▶ Records supplied

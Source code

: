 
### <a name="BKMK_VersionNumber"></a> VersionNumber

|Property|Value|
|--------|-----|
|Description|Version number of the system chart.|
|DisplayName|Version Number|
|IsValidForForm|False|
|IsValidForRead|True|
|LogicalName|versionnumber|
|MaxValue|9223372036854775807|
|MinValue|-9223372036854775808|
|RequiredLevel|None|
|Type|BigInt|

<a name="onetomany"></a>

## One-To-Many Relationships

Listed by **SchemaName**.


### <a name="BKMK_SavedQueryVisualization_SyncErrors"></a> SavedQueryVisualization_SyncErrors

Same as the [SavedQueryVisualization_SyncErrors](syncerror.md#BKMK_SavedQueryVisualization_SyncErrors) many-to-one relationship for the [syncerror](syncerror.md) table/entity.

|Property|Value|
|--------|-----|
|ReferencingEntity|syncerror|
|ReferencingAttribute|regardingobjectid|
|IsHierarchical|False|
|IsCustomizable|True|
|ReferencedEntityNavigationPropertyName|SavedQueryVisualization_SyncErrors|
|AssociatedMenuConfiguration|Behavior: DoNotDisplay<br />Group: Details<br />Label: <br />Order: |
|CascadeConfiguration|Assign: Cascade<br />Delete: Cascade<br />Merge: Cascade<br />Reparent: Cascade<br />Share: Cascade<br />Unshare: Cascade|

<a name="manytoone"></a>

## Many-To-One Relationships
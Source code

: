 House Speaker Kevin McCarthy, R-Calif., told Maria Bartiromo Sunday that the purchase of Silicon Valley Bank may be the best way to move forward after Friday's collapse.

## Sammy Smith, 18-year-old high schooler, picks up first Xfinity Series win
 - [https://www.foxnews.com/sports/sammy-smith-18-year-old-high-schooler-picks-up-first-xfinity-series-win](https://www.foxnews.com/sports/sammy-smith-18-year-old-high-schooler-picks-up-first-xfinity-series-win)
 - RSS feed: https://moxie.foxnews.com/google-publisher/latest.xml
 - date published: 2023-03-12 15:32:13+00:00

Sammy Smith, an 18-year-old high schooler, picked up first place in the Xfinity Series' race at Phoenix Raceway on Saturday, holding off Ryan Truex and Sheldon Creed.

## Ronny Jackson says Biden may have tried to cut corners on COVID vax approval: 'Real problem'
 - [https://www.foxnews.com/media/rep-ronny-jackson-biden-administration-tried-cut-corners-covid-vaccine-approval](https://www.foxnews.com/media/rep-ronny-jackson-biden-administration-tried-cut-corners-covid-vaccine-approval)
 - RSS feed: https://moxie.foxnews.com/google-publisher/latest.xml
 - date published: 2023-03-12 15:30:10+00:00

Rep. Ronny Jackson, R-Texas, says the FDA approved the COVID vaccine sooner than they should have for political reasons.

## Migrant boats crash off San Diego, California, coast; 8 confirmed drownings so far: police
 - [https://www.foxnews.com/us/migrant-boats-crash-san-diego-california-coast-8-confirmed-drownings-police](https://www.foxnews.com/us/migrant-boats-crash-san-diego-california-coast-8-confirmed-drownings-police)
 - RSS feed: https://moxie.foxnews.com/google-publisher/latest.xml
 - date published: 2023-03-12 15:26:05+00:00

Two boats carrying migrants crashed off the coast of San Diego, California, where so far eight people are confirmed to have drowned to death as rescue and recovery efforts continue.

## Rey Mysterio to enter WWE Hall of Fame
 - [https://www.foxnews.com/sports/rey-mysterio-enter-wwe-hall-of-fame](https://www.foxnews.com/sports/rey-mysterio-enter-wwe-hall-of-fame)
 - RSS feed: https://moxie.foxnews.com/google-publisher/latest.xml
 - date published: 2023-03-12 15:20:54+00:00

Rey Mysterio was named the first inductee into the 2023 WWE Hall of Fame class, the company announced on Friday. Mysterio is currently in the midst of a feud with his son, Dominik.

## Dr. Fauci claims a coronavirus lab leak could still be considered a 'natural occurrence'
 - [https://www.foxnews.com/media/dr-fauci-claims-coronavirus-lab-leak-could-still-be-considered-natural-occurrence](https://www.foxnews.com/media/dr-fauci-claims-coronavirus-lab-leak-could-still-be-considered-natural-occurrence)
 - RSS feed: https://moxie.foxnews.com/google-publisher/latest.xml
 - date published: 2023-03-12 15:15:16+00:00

▶ Activity
Give every part of the material again, exactly as written.

▶ Response box
Source code

: 
### <a name="BKMK_VersionNumber"></a> VersionNumber

|Property|Value|
|--------|-----|
|Description|Version number of the system chart.|
|DisplayName|Version Number|
|IsValidForForm|False|
|IsValidForRead|True|
|LogicalName|versionnumber|
|MaxValue|9223372036854775807|
|MinValue|-9223372036854775808|
|RequiredLevel|None|
|Type|BigInt|

<a name="onetomany"></a>

## One-To-Many Relationships

Listed by **SchemaName**.


### <a name="BKMK_SavedQueryVisualization_SyncErrors"></a> SavedQueryVisualization_SyncErrors

Same as the [SavedQueryVisualization_SyncErrors](syncerror.md#BKMK_SavedQueryVisualization_SyncErrors) many-to-one relationship for the [syncerror](syncerror.md) table/entity.

|Property|Value|
|--------|-----|
|ReferencingEntity|syncerror|
|ReferencingAttribute|regardingobjectid|
|IsHierarchical|False|
|IsCustomizable|True|
|ReferencedEntityNavigationPropertyName|SavedQueryVisualization_SyncErrors|
|AssociatedMenuConfiguration|Behavior: DoNotDisplay<br />Group: Details<br />Label: <br />Order: |
|CascadeConfiguration|Assign: Cascade<br />Delete: Cascade<br />Merge: Cascade<br />Reparent: Cascade<br />Share: Cascade<br />Unshare: Cascade|

<a name="manytoone"></a>

## Many-To-One Relationships
Source code

: House Speaker Kevin McCarthy, R-Calif., told Maria Bartiromo Sunday that the purchase of Silicon Valley Bank may be the best way to move forward after Friday's collapse.

## Sammy Smith, 18-year-old high schooler, picks up first Xfinity Series win
 - [https://www.foxnews.com/sports/sammy-smith-18-year-old-high-schooler-picks-up-first-xfinity-series-win](https://www.foxnews.com/sports/sammy-smith-18-year-old-high-schooler-picks-up-first-xfinity-series-win)
 - RSS feed: https://moxie.foxnews.com/google-publisher/latest.xml
 - date published: 2023-03-12 15:32:13+00:00

Sammy Smith, an 18-year-old high schooler, picked up first place in the Xfinity Series' race at Phoenix Raceway on Saturday, holding off Ryan Truex and Sheldon Creed.

## Ronny Jackson says Biden may have tried to cut corners on COVID vax approval: 'Real problem'
 - [https://www.foxnews.com/media/rep-ronny-jackson-biden-administration-tried-cut-corners-covid-vaccine-approval](https://www.foxnews.com/media/rep-ronny-jackson-biden-administration-tried-cut-corners-covid-vaccine-approval)
 - RSS feed: https://moxie.foxnews.com/google-publisher/latest.xml
 - date published: 2023-03-12 15:30:10+00:00

Rep. Ronny Jackson, R-Texas, says the FDA approved the COVID vaccine sooner than they should have for political reasons.

## Migrant boats crash off San Diego, California, coast; 8 confirmed drownings so far: police
 - [https://www.foxnews.com/us/migrant-boats-crash-san-diego-california-coast-8-confirmed-drownings-police](https://www.foxnews.com/us/migrant-boats-crash-san-diego-california-coast-8-confirmed-drownings-police)
 - RSS feed: https://moxie.foxnews.com/google-publisher/latest.xml
 - date published: 2023-03-12 15:26:05+00:00

Two boats carrying migrants crashed off the coast of San Diego, California, where so far eight people are confirmed to have drowned to death as rescue and recovery efforts continue.

## Rey Mysterio to enter WWE Hall of Fame
 - [https://www.foxnews.com/sports/rey-mysterio-enter-wwe-hall-of-fame](https://www.foxnews.com/sports/rey-mysterio-enter-wwe-hall-of-fame)
 - RSS feed: https://moxie.foxnews.com/google-publisher/latest.xml
 - date published: 2023-03-12 15:20:54+00:00

Rey Mysterio was named the first inductee into the 2023 WWE Hall of Fame class, the company announced on Friday. Mysterio is currently in the midst of a feud with his son, Dominik.

## Dr. Fauci claims a coronavirus lab leak could still be considered a 'natural occurrence'
 - [https://www.foxnews.com/media/dr-fauci-claims-coronavirus-lab-leak-could-still-be-considered-natural-occurrence](https://www.foxnews.com/media/dr-fauci-claims-coronavirus-lab-leak-could-still-be-considered-natural-occurrence)
 - RSS feed: https://moxie.foxnews.com/google-publisher/latest.xml
 - date published: 2023-03-12 15:15:16+00:00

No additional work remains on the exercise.